Check each line of the entries below for the word "BEGIN", and copy out the ones that have it.

§ Given data
- Opening Delimiter -

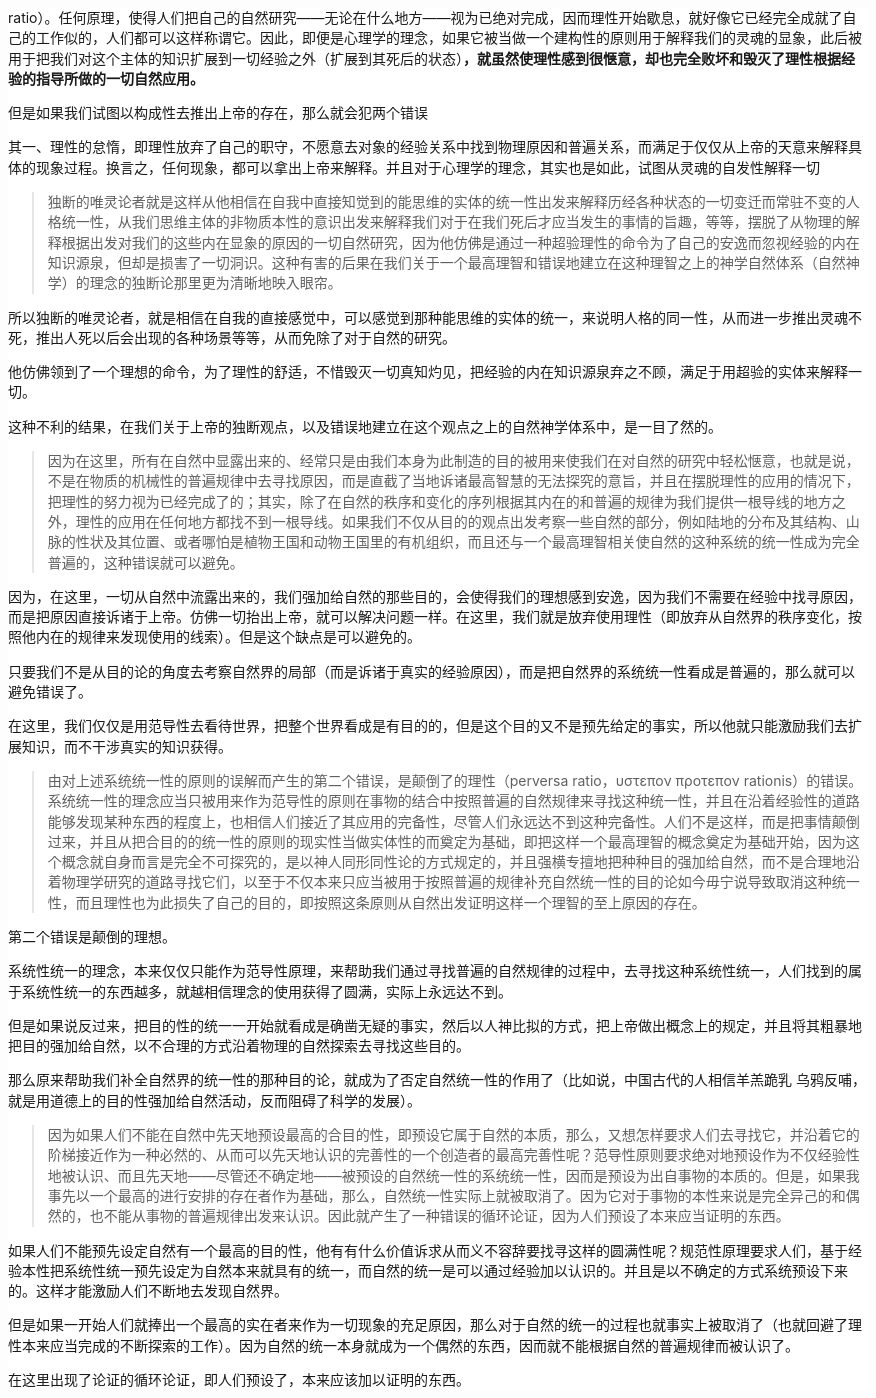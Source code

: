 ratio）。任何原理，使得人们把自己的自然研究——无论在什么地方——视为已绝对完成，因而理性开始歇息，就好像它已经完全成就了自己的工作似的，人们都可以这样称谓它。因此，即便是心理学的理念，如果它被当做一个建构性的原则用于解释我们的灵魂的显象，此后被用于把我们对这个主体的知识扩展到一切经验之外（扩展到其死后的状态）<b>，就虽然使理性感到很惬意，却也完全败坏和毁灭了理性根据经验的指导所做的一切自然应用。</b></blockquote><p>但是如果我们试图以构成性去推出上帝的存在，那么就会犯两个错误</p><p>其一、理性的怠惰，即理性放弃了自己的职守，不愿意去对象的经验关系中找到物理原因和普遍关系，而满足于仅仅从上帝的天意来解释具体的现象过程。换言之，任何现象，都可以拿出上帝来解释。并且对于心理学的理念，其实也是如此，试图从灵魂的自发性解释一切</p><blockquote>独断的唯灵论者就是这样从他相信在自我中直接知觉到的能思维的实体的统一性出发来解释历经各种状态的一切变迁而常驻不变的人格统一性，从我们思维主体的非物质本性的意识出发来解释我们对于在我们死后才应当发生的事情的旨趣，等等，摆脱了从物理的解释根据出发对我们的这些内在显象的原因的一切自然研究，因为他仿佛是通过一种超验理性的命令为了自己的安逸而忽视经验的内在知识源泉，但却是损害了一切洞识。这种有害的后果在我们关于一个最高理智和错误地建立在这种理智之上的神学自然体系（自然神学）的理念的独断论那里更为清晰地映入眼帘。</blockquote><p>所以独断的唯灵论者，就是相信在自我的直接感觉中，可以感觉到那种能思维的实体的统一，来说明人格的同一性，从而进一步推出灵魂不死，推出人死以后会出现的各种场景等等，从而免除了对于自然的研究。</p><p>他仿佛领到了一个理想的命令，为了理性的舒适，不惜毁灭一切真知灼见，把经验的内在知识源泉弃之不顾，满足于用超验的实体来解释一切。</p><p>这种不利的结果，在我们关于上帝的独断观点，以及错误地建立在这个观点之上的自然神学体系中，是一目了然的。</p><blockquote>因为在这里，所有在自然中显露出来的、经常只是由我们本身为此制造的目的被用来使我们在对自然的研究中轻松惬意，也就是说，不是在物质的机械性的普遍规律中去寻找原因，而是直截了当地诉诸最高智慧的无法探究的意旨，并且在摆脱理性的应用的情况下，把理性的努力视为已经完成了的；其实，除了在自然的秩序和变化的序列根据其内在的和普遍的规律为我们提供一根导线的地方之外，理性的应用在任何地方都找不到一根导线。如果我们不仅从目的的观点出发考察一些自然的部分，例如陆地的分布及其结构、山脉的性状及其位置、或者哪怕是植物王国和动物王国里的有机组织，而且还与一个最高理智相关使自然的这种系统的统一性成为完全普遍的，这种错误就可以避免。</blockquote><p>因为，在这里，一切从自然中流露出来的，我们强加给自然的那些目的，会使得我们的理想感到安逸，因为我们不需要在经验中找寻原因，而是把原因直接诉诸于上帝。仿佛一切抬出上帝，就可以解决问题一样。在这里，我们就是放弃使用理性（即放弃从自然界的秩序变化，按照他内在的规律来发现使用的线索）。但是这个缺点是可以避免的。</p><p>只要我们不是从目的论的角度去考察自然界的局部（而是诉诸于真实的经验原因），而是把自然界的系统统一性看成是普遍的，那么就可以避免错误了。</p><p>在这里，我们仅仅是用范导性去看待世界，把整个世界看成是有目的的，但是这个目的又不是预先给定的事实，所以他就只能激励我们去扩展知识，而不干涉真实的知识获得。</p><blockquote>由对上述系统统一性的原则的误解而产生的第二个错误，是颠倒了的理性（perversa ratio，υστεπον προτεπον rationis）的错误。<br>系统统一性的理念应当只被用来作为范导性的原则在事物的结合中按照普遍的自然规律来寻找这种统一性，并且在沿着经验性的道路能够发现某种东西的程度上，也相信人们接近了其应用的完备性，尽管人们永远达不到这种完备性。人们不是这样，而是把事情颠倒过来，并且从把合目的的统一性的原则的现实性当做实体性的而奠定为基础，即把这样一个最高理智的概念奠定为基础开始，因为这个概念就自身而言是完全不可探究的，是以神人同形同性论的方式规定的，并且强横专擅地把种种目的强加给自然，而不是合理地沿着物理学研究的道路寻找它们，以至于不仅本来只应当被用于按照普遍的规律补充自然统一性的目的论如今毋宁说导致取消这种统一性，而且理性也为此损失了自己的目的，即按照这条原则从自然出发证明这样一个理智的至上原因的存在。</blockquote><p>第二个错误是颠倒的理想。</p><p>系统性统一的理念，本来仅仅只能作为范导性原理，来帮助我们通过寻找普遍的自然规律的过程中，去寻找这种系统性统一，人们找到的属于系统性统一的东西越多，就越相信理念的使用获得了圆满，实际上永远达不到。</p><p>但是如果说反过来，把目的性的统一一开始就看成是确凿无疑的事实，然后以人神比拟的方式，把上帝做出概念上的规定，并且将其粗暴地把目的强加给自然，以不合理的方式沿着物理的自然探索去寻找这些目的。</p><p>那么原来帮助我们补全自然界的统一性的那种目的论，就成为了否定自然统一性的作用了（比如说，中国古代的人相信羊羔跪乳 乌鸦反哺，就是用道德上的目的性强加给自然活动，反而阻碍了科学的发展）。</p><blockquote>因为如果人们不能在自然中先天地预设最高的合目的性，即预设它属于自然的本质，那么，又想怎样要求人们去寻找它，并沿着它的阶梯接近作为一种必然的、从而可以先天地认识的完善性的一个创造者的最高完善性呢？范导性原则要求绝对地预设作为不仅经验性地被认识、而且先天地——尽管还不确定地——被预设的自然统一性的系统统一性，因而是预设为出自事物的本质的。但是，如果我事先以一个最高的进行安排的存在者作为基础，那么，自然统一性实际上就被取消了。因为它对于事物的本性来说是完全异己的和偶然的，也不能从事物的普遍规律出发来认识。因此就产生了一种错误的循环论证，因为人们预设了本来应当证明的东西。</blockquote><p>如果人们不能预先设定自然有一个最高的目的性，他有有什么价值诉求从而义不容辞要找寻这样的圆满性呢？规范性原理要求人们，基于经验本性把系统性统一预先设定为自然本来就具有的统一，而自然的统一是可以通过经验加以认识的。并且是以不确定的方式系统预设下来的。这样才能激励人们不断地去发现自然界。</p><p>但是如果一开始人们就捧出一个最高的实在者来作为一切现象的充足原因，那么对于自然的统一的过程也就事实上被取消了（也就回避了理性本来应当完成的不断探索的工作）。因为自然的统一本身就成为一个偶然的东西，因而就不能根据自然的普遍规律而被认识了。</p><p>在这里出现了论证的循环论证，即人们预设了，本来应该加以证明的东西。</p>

- Closing Delimiter -
- Opening Delimiter -

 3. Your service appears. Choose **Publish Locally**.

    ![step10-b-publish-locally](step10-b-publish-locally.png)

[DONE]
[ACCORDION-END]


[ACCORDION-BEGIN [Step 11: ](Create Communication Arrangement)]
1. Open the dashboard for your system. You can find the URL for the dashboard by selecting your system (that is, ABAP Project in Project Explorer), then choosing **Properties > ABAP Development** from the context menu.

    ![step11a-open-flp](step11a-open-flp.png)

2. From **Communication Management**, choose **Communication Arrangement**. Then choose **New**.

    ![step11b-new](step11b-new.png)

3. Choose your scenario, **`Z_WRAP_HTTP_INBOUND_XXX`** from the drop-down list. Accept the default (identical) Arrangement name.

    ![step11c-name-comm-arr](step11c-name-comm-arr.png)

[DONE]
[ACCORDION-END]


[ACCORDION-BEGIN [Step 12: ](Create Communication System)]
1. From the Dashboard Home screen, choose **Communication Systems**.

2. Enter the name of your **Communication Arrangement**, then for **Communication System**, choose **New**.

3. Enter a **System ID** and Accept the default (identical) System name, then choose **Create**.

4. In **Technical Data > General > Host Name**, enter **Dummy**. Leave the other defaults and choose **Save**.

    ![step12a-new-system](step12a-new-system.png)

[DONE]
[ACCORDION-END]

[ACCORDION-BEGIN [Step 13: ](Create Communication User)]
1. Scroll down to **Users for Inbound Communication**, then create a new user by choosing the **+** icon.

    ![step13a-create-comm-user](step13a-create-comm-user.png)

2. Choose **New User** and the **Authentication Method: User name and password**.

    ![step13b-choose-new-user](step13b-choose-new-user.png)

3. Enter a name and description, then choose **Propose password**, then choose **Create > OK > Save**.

- Closing Delimiter -

§ Response
[ACCORDION-BEGIN [Step 11: ](Create Communication Arrangement)]
[ACCORDION-BEGIN [Step 12: ](Create Communication System)]
[ACCORDION-BEGIN [Step 13: ](Create Communication User)]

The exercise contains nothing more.